> [The task]
Repeat only the stretch of lines below that runs from the line with "## Conclusion" through the line with "Understanding these core", unaltered.

BEGIN Material for the task

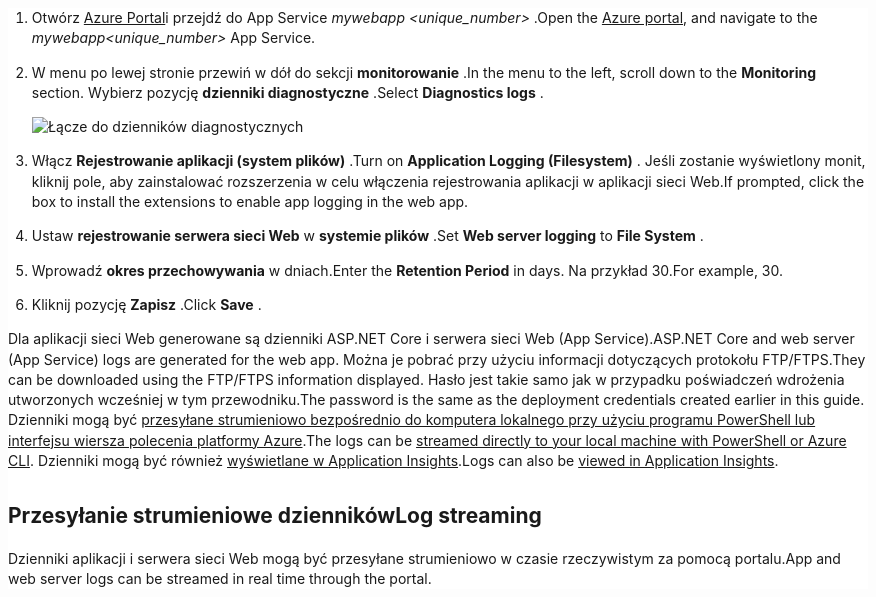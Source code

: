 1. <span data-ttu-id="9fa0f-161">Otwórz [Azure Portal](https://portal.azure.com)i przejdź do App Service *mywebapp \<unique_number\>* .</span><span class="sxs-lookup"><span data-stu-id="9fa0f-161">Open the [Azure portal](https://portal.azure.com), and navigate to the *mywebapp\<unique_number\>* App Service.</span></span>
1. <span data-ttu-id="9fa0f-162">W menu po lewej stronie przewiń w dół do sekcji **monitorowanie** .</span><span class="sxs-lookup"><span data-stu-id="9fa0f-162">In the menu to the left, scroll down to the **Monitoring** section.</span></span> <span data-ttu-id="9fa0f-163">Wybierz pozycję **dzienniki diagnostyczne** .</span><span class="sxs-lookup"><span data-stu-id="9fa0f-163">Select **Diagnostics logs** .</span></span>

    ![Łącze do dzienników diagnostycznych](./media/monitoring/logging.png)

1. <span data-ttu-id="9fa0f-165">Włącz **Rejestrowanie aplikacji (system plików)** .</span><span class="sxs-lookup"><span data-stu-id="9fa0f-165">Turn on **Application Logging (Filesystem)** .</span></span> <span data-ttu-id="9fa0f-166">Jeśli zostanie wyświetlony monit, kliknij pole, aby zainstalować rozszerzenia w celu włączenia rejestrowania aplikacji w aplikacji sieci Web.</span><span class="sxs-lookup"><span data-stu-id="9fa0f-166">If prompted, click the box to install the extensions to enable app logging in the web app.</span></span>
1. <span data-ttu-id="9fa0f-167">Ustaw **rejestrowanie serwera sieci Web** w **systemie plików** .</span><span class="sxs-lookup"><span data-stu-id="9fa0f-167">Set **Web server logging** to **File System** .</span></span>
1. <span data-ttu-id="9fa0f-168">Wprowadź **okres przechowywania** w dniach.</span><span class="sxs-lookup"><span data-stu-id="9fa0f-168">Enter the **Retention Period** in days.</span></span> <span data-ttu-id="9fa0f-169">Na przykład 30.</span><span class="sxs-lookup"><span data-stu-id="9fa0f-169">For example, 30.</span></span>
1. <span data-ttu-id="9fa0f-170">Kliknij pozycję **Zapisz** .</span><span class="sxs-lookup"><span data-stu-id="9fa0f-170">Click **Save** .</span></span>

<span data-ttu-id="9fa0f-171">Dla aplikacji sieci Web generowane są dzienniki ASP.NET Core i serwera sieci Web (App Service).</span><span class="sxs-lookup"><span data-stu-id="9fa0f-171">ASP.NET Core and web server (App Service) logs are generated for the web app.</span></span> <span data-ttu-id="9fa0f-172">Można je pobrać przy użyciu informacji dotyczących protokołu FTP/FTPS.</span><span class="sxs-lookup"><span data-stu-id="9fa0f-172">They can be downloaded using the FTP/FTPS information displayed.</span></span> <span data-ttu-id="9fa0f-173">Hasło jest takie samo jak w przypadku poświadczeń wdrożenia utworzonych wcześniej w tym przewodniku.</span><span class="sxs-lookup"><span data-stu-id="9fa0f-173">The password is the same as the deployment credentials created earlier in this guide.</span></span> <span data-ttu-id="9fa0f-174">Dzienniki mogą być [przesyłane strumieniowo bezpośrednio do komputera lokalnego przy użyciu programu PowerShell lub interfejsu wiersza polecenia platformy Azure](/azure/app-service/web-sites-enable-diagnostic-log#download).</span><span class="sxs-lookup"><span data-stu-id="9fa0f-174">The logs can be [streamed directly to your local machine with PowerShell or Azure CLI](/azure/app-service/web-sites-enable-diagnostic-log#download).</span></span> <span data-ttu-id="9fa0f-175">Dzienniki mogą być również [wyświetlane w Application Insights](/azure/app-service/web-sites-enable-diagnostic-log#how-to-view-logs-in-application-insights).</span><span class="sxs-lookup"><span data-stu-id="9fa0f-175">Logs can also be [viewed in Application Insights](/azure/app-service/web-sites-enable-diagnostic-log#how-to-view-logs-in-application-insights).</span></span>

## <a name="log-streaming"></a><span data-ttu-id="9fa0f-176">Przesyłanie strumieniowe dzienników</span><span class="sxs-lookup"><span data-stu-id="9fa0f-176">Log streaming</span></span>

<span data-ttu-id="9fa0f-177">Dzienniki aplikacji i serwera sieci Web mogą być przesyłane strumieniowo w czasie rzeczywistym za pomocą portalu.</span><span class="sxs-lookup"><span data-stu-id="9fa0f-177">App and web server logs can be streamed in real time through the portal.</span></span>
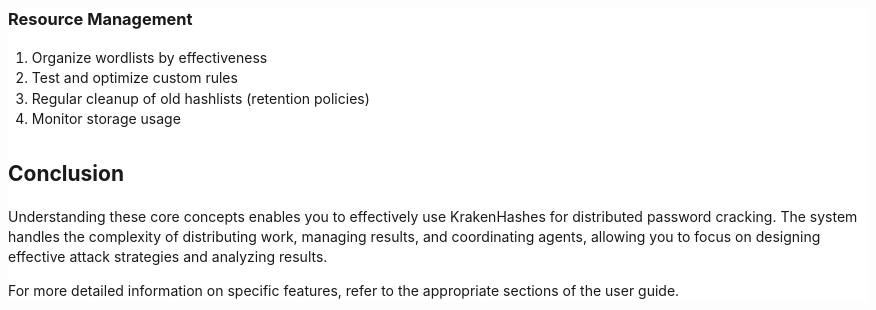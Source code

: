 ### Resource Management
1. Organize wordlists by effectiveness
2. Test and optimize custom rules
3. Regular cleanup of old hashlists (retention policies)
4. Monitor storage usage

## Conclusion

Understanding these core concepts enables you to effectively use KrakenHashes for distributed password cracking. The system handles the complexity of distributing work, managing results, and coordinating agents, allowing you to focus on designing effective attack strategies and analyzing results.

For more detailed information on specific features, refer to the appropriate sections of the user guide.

END Material for the task

> [Response area]
## Conclusion

Understanding these core concepts enables you to effectively use KrakenHashes for distributed password cracking. The system handles the complexity of distributing work, managing results, and coordinating agents, allowing you to focus on designing effective attack strategies and analyzing results.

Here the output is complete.